Dataset records:
■ ■ ■ ■ ■

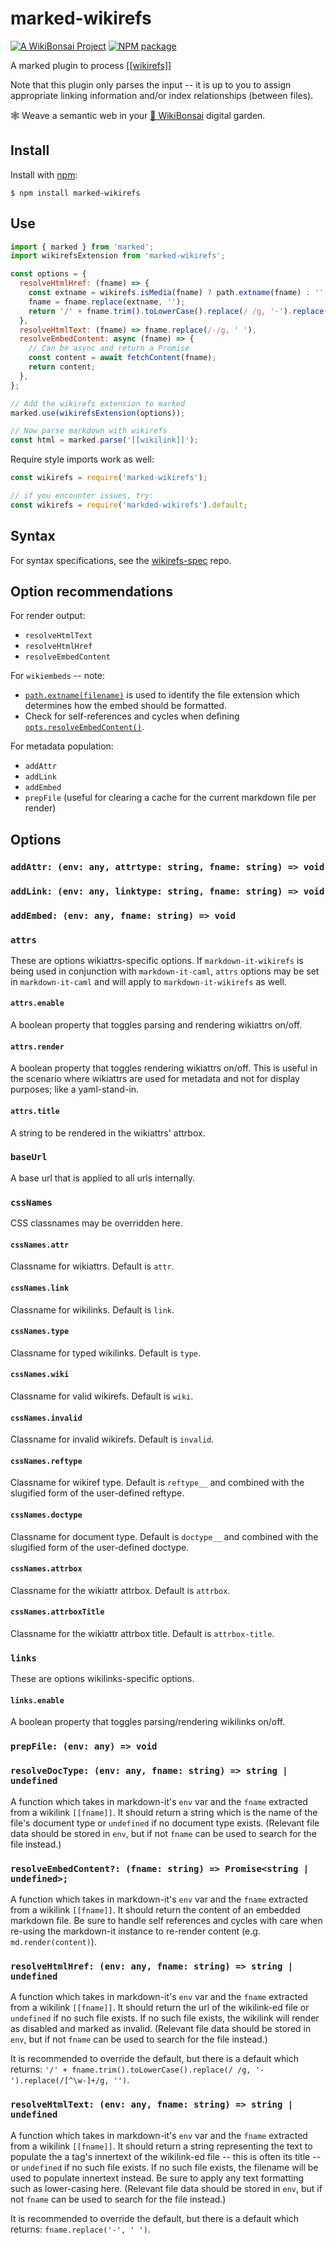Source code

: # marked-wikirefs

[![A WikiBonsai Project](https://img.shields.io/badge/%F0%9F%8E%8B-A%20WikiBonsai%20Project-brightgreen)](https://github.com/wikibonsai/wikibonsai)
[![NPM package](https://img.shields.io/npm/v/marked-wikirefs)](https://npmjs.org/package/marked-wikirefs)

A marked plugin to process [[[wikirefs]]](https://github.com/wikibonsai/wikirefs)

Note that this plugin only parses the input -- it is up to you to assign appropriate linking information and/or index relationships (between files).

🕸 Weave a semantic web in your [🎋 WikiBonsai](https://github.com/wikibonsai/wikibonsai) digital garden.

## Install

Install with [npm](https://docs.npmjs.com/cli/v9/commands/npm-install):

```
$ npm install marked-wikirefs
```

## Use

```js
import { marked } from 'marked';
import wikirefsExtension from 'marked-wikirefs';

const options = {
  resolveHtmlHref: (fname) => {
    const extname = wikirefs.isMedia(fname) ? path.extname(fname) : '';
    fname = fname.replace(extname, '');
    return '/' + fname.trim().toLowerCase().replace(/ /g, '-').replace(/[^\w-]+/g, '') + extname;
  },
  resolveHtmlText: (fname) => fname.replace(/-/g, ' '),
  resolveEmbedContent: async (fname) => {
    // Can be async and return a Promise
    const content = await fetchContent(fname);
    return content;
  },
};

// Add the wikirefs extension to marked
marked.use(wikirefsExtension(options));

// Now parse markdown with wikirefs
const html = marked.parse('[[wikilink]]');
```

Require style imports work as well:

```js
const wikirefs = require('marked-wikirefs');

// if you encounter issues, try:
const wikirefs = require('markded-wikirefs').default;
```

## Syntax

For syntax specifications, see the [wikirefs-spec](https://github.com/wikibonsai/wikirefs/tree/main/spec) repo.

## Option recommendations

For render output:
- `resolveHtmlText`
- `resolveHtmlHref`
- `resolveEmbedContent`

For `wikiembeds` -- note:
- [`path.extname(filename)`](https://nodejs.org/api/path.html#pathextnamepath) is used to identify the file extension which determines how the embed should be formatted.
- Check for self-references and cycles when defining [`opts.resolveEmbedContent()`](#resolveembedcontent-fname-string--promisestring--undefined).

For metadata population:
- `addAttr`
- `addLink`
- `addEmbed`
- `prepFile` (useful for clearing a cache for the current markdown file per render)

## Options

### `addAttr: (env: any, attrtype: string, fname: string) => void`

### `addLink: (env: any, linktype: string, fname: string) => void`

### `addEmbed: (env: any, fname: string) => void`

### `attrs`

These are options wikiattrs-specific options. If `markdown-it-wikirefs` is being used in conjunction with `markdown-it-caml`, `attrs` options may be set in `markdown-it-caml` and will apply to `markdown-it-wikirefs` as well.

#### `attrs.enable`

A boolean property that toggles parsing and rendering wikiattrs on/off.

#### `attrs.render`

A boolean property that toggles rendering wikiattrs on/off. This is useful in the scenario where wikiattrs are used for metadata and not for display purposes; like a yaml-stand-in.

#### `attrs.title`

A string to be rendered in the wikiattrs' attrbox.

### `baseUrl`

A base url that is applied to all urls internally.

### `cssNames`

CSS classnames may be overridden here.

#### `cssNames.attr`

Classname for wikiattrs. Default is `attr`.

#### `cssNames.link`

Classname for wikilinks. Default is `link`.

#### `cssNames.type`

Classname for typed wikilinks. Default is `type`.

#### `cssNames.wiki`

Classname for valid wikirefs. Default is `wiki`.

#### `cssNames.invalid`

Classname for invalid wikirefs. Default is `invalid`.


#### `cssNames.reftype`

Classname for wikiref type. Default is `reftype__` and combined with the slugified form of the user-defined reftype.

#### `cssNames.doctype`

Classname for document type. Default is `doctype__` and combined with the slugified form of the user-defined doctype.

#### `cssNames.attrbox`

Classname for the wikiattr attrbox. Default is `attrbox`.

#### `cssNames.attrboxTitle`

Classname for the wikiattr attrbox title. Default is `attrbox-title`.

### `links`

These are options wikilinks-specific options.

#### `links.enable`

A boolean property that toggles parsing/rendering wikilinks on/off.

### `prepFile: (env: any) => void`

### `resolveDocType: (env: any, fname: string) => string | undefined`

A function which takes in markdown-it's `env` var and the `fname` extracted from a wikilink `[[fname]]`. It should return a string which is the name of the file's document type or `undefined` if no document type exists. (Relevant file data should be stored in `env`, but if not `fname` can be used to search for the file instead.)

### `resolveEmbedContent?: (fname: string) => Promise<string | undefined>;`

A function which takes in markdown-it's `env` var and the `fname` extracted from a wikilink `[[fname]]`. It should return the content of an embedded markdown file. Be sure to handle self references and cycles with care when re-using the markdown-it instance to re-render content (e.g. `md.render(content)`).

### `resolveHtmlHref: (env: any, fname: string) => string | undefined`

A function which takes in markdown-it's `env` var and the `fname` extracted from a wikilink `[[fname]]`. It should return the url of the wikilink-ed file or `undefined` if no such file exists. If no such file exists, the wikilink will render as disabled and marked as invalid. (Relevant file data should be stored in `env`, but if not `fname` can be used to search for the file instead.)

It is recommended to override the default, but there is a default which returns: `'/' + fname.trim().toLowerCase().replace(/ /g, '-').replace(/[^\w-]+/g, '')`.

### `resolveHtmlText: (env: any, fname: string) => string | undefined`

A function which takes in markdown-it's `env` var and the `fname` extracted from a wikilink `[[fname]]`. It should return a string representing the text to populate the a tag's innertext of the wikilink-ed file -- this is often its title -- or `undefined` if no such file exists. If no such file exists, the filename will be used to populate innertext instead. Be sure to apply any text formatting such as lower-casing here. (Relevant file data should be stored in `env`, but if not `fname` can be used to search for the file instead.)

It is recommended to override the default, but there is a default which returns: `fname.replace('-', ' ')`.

■ ■ ■ ■ ■

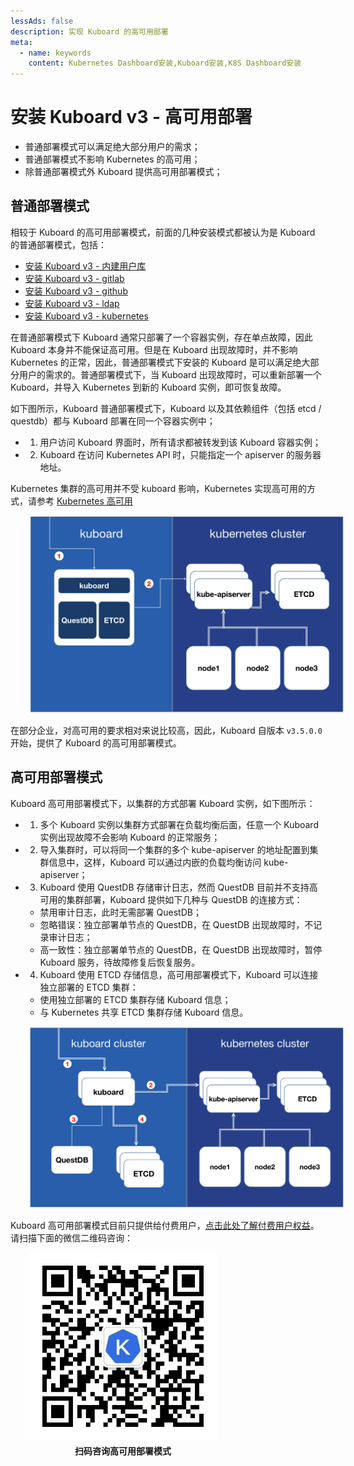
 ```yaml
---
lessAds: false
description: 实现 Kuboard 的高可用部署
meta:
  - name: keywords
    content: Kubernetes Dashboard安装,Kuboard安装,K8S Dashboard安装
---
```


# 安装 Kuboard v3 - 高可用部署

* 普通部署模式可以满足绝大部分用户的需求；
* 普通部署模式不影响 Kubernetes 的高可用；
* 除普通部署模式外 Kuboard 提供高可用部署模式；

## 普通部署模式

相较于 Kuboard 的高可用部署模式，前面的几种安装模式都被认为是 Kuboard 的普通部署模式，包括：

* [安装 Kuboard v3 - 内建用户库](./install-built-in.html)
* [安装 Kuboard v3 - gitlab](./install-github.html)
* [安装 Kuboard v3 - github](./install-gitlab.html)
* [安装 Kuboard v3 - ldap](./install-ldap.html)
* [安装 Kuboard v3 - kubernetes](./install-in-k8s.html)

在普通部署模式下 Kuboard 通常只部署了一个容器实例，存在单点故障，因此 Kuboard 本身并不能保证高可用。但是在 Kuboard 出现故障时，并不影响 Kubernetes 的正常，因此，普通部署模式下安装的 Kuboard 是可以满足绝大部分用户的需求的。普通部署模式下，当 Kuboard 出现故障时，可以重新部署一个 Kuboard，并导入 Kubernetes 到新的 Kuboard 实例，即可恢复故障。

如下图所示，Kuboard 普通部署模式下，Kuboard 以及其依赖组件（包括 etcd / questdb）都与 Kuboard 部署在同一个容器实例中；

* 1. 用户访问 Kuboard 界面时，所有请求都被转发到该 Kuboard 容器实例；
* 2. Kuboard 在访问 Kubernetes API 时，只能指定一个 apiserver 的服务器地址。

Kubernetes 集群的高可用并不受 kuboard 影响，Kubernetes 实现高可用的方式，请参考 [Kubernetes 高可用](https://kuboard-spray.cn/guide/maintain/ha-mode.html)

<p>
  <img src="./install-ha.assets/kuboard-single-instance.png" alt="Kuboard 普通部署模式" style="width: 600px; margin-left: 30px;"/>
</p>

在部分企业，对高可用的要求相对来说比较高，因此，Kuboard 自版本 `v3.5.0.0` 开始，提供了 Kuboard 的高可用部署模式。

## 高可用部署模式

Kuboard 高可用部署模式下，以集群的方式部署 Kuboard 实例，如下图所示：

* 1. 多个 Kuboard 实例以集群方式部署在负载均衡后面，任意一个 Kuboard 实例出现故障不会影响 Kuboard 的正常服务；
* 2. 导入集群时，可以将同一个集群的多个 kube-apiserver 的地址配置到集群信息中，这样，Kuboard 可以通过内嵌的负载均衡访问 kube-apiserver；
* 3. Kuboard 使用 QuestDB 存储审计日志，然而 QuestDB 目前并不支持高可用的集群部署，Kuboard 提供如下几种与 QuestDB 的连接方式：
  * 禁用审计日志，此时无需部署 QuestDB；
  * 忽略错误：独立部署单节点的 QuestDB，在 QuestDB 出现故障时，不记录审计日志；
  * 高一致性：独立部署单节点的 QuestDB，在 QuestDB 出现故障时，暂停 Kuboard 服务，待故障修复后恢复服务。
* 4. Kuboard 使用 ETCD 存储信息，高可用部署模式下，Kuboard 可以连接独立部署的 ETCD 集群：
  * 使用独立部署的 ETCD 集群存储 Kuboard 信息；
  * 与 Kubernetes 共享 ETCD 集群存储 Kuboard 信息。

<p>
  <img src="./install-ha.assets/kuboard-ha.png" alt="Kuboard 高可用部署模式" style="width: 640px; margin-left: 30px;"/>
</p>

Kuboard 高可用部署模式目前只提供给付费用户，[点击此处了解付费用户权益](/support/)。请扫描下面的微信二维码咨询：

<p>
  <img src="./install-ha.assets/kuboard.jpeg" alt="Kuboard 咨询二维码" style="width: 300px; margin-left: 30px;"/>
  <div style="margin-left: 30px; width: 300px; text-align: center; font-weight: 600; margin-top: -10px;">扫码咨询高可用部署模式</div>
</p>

■ ■ ■ ■ ■

Task requirements: In the data above, retype only the stretch from the line with "Source code" through the line with "Weave a semantic", word for word, and skip any pictures.

Task response:
Source code

: # marked-wikirefs

[![A WikiBonsai Project](https://img.shields.io/badge/%F0%9F%8E%8B-A%20WikiBonsai%20Project-brightgreen)](https://github.com/wikibonsai/wikibonsai)
[![NPM package](https://img.shields.io/npm/v/marked-wikirefs)](https://npmjs.org/package/marked-wikirefs)

A marked plugin to process [[[wikirefs]]](https://github.com/wikibonsai/wikirefs)

Note that this plugin only parses the input -- it is up to you to assign appropriate linking information and/or index relationships (between files).

🕸 Weave a semantic web in your [🎋 WikiBonsai](https://github.com/wikibonsai/wikibonsai) digital garden.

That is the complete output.